The Boyd family is Australia's most remarkable artistic dynasty.
- The Boyds, Brenda Niall, 2002.
Arthur Boyd (1920-1999) was part of a unique artistic dynasty. His grandparents Emma Minnie (nee a’Beckett) and Arthur Merric Boyd were both accomplished and recognised artists, exhibiting at the Royal Academy in London and in various galleries in Melbourne. Arthur Merric was a traditional landscape painter affiliated with the Heidelberg school.
They were quite well off, with money inherited from parents and grandparents. They lived a genteel life of travel and art, owned property in the UK and in Melbourne and the Mornington Peninsula, Victoria. Emma Minnie in particular was socially minded and active in helping the poor. She was very religious, shared bible stories, myths, legends and fairy tales with her children and grandchildren.
They had five children, the second being William Merric Boyd (Merric), known as the father of Australian studio pottery. He and his brothers and sisters were encouraged by their parents in the pursuit of art and music, in thinking of others and in helping the poor. Merric struggled with epilepsy throughout his life but was well loved and cared for by his family.

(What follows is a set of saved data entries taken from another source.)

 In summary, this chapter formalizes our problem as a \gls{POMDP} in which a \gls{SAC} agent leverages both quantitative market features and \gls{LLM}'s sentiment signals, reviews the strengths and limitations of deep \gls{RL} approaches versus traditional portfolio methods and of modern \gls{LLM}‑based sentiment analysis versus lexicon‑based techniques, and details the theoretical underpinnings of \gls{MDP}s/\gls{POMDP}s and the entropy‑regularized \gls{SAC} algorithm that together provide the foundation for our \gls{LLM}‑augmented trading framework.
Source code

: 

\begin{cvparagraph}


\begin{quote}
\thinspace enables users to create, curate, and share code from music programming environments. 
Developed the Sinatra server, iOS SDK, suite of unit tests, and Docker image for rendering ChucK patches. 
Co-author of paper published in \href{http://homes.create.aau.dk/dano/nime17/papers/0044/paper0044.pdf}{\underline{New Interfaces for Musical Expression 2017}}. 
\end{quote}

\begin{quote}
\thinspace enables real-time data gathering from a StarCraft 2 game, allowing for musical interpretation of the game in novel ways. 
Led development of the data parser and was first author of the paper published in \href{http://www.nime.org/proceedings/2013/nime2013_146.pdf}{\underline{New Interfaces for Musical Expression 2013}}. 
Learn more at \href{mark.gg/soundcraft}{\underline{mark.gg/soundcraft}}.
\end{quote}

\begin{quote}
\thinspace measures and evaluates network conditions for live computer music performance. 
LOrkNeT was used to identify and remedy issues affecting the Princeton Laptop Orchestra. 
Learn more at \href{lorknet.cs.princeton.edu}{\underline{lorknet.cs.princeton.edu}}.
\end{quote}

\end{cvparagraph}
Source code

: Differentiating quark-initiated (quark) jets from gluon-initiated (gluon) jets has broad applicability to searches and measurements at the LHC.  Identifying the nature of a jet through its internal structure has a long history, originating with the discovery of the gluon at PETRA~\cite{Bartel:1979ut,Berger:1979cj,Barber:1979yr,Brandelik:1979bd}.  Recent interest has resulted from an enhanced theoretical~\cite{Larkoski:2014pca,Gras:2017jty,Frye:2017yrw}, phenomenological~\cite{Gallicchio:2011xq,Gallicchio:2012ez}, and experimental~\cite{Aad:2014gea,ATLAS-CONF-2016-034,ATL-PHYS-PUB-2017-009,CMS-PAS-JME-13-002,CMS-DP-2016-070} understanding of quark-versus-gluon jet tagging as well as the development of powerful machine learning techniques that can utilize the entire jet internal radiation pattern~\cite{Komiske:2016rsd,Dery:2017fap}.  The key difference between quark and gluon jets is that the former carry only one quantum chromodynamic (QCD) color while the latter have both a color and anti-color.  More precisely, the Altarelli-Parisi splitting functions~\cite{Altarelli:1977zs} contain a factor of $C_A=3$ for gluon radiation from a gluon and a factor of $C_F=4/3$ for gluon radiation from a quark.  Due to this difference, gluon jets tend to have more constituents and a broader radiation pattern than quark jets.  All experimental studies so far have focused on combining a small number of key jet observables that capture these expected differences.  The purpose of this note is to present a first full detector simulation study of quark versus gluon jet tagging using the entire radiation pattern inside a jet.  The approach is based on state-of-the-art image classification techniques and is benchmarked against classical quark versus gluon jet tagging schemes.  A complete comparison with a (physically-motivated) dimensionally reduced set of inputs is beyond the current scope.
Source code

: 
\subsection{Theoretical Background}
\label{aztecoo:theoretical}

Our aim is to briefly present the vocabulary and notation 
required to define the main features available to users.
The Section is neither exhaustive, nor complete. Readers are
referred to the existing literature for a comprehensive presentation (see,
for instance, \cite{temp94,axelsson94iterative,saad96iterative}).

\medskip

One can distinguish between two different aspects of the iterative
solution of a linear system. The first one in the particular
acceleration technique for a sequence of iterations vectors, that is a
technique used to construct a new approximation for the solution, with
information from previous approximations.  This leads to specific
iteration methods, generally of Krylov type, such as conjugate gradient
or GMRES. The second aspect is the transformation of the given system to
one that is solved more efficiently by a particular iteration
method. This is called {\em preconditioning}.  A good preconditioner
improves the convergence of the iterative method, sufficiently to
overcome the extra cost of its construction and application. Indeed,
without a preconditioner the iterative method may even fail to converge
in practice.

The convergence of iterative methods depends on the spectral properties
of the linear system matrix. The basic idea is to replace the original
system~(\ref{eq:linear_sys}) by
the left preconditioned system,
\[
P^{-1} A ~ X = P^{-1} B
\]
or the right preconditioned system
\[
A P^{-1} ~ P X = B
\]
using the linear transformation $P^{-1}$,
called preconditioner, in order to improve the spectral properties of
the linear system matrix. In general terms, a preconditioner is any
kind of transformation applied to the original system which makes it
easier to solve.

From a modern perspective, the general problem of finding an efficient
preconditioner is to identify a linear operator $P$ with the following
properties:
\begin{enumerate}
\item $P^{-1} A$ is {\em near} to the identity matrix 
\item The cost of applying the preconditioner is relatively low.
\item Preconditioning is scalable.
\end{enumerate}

Open Country at Murrumbeena, in Melbourne was built in 1913 to Merric’s design on land purchased by his parents. It was a home, workplace and meeting ground for the Boyd family and many outstanding, creative individuals for thirty years. In 1915 Merric married Doris Gough, a quietly strong and determined woman, already a painter she became wife, mother and business manager. Merric and Doris had five children: Lucy, Arthur, Guy, David and Mary.
Visitors to Open Country included Sidney Nolan, Albert Tucker, Joy Hester, Yosl Bergner, John Perceval and many others. Merric’s parents, Emma Minnie and Arthur Merric Boyd and younger sister Helen, lived next door during the years of World War I; and on the other side Doris’ mother built a house she called Green Pastures.
When Arthur Boyd and Yvonne Lennie married in 1945 they lived at Open Country, and Arthur’s first studio was built in the rambling garden from a modernist design by his cousin Robin Boyd. With their respective partners Arthur’s siblings, Lucy, Guy, David and Mary Boyd also lived at Open Country during the 1940s and 50s. There were visits to Martin Boyd at The Grange (the a’Beckett family home) where the more genteel aspects of the Boyd and a’Beckett heritage prevailed. Arthur and Yvonne Boyd lived at The Grange for a time in 1948-49 as did Mary (nee Boyd) and John Perceval in 1951.
In late 1959 Arthur, Yvonne and their children went to London. Within six months Arthur’s work was receiving great acclaim and being exhibited in major galleries. Over the next ten years the Boyd’s travelled frequently between the UK and Australia.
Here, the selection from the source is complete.